The London-based manager has landed commitments from two UK pensions as the seed investors in the vehicle, whose predecessor raised £450m.
Henley Investment Management has secured the first investors for its second UK social housing fund, Secure Income Property Unit Trust II, PERE has learned.
The firm began marketing the open-ended fund about a year ago and has gathered £55 million ($67 million; €64 million) in the first close from two UK local government pension schemes that will be the vehicle’s seed investors. Henley is aiming to raise £300 million for SIPUT II by the end of the year and is targeting a £1 billion fundraise over the next three years.
The fund will be invested in the UK social housing sector, focusing on homes for the country’s vulnerable adults, including individuals with learning disabilities, physical disabilities or mental health conditions. With SIPUT II, Henley will aim to provide over 1,000 social homes across the UK.
Those residences will include both new accommodation as well as completed and stabilized properties. However, whereas 95 percent of the Fund I was focused on existing properties that were refurbished, the new fund is expected to be evenly split between new and existing buildings. The properties will be used for special needs housing, children’s services, temporary and emergency accommodation and victims of domestic violence.
Each property has a long-term lease in place with a housing association or charity that is responsible for housing and tenancy management. The association or charity in turn signs a service-level contract with a care operator that is responsible for providing care for the property’s residents. Henley is targeting a 5-6 percent annual dividend and a 6-7 percent total return for SIPUT II. The fund will be unlevered to provide downside protection.
Henley previously raised £450 million for Secure Income Property Unit Trust, holding a final close in September 2021. The vehicle was launched in 2017 with a £400 million target and a £600 million hard-cap. The unlevered fund, which has a 25-year life and a 5 percent total return target, has been fully deployed in 340 properties for more than 2,100 vulnerable residents. Limited partners in the fund include London-based Electricity Supply Pension Scheme.
The UK currently has a significant shortfall in social housing. More than 1 million households are waiting for social housing, but 9,000 social homes were sold or demolished, and less than 7,000 were built last year, according to the UK housing charity Shelter.
Occupancy challenges
Despite this, SIPUT’s portfolio’s occupancy rate was approximately 83 percent excluding assets under refurbishment and about 77 percent including assets under refurbishment as of April 2021, according to documents from the London Borough of Hammersmith and Fulham Pension Fund. Today, the occupancy rate of the portfolio is around 87 percent.

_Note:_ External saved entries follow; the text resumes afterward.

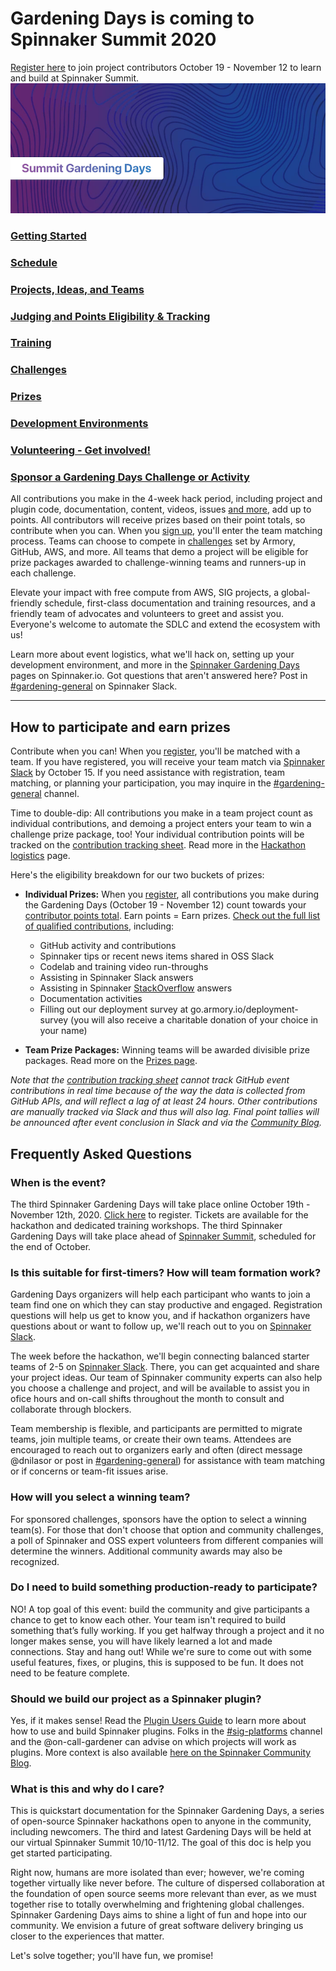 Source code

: # Gardening Days is coming to Spinnaker Summit 2020

[Register here](https://events.linuxfoundation.org/spinnaker-summit/register/) to join project contributors October 19 - November 12 to learn and build at Spinnaker Summit. 
![Summit Gardening Days Hero](Summit-Gardening-Banner.png "Summit Gardening")
### [Getting Started](getting-started.md)
### [Schedule](schedule.md)
### [Projects, Ideas, and Teams](project-ideas.md)
### [Judging and Points Eligibility & Tracking](points.md)
### [Training](training.md)
### [Challenges](challenges.md)
### [Prizes](prizes.md)
### [Development Environments](development-environments.md)
### [Volunteering - Get involved!](expert-volunteers.md)
### [Sponsor a Gardening Days Challenge or Activity](https://go.armory.io/summit-gardening)

All contributions you make in the 4-week hack period, including project and plugin code, documentation, content, videos, issues [and more](https://spinnaker.io/community/gardening/what-to-hack/), add up to points. All contributors will receive prizes based on their point totals, so contribute when you can. When you [sign up](https://events.linuxfoundation.org/spinnaker-summit/register/), you'll enter the team matching process. Teams can choose to compete in [challenges](challenges.md) set by Armory, GitHub, AWS, and more. All teams that demo a project will be eligible for prize packages awarded to challenge-winning teams and runners-up in each challenge. 

Elevate your impact with free compute from AWS, SIG projects, a global-friendly schedule, first-class documentation and training resources, and a friendly team of advocates and volunteers to greet and assist you. Everyone's welcome to automate the SDLC and extend the ecosystem with us!

Learn more about event logistics, what we'll hack on, setting up your development environment, and more in the [Spinnaker Gardening Days](https://www.spinnaker.io/community/gardening/) pages on Spinnaker.io. Got questions that aren't answered here? Post in [#gardening-general](https://spinnakerteam.slack.com/archives/CV4A90DPF) on Spinnaker Slack.



-------------------------

## How to participate and earn prizes

Contribute when you can! When you [register](https://events.linuxfoundation.org/spinnaker-summit/register/), you'll be matched with a team. If you have registered, you will receive your team match via [Spinnaker Slack](http://join.spinnaker.io) by October 15. If you need assistance with registration, team matching, or planning your participation, you may inquire in the [#gardening-general](https://spinnakerteam.slack.com/archives/CV4A90DPF) channel. 

Time to double-dip: All contributions you make in a team project count as individual contributions, and demoing a project enters your team to win a challenge prize package, too! Your individual contribution points will be tracked on the [contribution tracking sheet](https://go.armory.io/contributors). Read more in the [Hackathon logistics](https://www.spinnaker.io/community/gardening/hack-logistics/) page.

Here's the eligibility breakdown for our two buckets of prizes:

- **Individual Prizes:** When you [register](https://go.armory.io/gardening), all contributions you make during the Gardening Days (October 19 - November 12) count towards your [contributor points total](https://go.armory.io/contributors). Earn points = Earn prizes. [Check out the full list of qualified contributions](https://spinnaker.io/community/gardening/what-to-hack/), including:
  - GitHub activity and contributions
  - Spinnaker tips or recent news items shared in OSS Slack
  - Codelab and training video run-throughs
  - Assisting in Spinnaker Slack answers
  - Assisting in Spinnaker [StackOverflow](https://stackoverflow.com/questions/tagged/spinnaker) answers
  - Documentation activities
  - Filling out our deployment survey at go.armory.io/deployment-survey (you will also receive a charitable donation of your choice in your name)
  
 - **Team Prize Packages:** Winning teams will be awarded divisible prize packages. Read more on the [Prizes page](prizes.md).
 
 _Note that the [contribution tracking sheet](https://go.armory.io/contributors) cannot track GitHub event contributions in real time because of the way the data is collected from GitHub APIs, and will reflect a lag of at least 24 hours. Other contributions are manually tracked via Slack and thus will also lag. Final point tallies will be announced after event conclusion in Slack and via the [Community Blog](https://blog.spinnaker.io/)._
 
## Frequently Asked Questions

### When is the event?
The third Spinnaker Gardening Days will take place online October 19th - November 12th, 2020. [Click here](https://go.armory.io/gardening) to register. Tickets are available for the hackathon and dedicated training workshops. The third Spinnaker Gardening Days will take place ahead of [Spinnaker Summit](https://www.spinnakersummit.com/), scheduled for the end of October.

### Is this suitable for first-timers? How will team formation work?
Gardening Days organizers will help each participant who wants to join a team find one on which they can stay productive and engaged. Registration questions will help us get to know you, and if hackathon organizers have questions about or want to follow up, we'll reach out to you on [Spinnaker Slack](http://join.spinnaker.io). 

The week before the hackathon, we'll begin connecting  balanced starter teams of 2-5 on [Spinnaker Slack](http://join.spinnaker.io). There, you can get acquainted and share your project ideas. Our team of Spinnaker community experts can also help you choose a challenge and project, and will be available to assist you in ofice hours and on-call shifts throughout the month to consult and collaborate through blockers. 

Team membership is flexible, and participants are permitted to migrate teams, join multiple teams, or create their own teams. Attendees are encouraged to reach out to organizers early and often (direct message @dnilasor or post in [#gardening-general](https://spinnakerteam.slack.com/archives/CV4A90DPF)) for assistance with team matching or if concerns or team-fit issues arise. 

### How will you select a winning team?
For sponsored challenges, sponsors have the option to select a winning team(s). For those that don't choose that option and community challenges, a poll of Spinnaker and OSS expert volunteers from different companies will determine the winners. Additional community awards may also be recognized.

### Do I need to build something production-ready to participate?
NO! A top goal of this event: build the community and give participants a chance to get to know each other. Your team isn't required to build something that’s fully working. If you get halfway through a project and it no longer makes sense, you will have likely learned a lot and made connections. Stay and hang out! While we're sure to come out with some useful features, fixes, or plugins, this is supposed to be fun. It does not need to be feature complete.

### Should we build our project as a Spinnaker plugin?
Yes, if it makes sense! Read the [Plugin Users Guide](https://www.spinnaker.io/guides/user/plugin-users/) to learn more about how to use and build Spinnaker plugins. Folks in the [#sig-platforms](https://spinnakerteam.slack.com/archives/CPHARS3RA) channel and the @on-call-gardener can advise on which projects will work as plugins. More context is also available [here on the Spinnaker Community Blog](https://blog.spinnaker.io/spinnakers-extensibility-reaches-new-heights-with-plugins-645fd73f8d6a).

### What is this and why do I care?
This is quickstart documentation for the Spinnaker Gardening Days, a series of open-source Spinnaker hackathons open to anyone in the community, including newcomers. The third and latest Gardening Days will be held at our virtual Spinnaker Summit 10/10-11/12. The goal of this doc is help you get started participating.

Right now, humans are more isolated than ever; however, we're coming together virtually like never before. The culture of dispersed collaboration at the foundation of open source seems more relevant than ever, as we must together rise to totally overwhelming and frightening global challenges. Spinnaker Gardening Days aims to shine a light of fun and hope into our community. We envision a future of great software delivery bringing us closer to the experiences that matter. 

Let's solve together; you'll have fun, we promise!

“One of the lessons we learned in Fund I is that occupancy can take longer than you originally think and that’s because of individuals you’re dealing with,” said Stuart Savidge, fund managing director at Henley. “It can take a long time to move people into an individual property because they need time to find the property that is best suited for their needs.” Savidge added that with SIPUT II, Henley will be more focused on partnerships with local councils, which would provide an underlying referral pipeline for each property.
“It’s still a young, maturing market,” chief executive Ian Rickwood said of the UK social housing sector. “The average tenure of moving into one of the houses is probably around 15-20 years. If it’s not quite homes for life, it’s pretty close to it.”
Other UK social housing funds currently in market include Singaporean manager FXHB Asset Management’s CR Global UK Social Housing Fund and London-based Social and Sustainable Capital’s £125 million housing fund, Social and Sustainable Housing II.
Henley was founded in 2006 by Rickwood and includes former executives from Blackstone, Rockpoint and CBRE Investment Management among its senior management team. While the SIPUT funds represent the firm’s core and core-plus strategy, Henley also has a European value-add strategy where it invests on a deal-by-deal basis across multiple sectors in the region. Additionally, the firm has a US value-add and opportunistic strategy, which is focused primarily on the multifamily sector but also includes investments in carwash properties.
Henley also has a division called Henley Ventures, through which the firm has made eight to nine investments into fast-growing, high-potential real estate-related businesses in both Europe and the US. To date, the firm has £1.5 billion of assets under management and has deployed a total of $3 billion.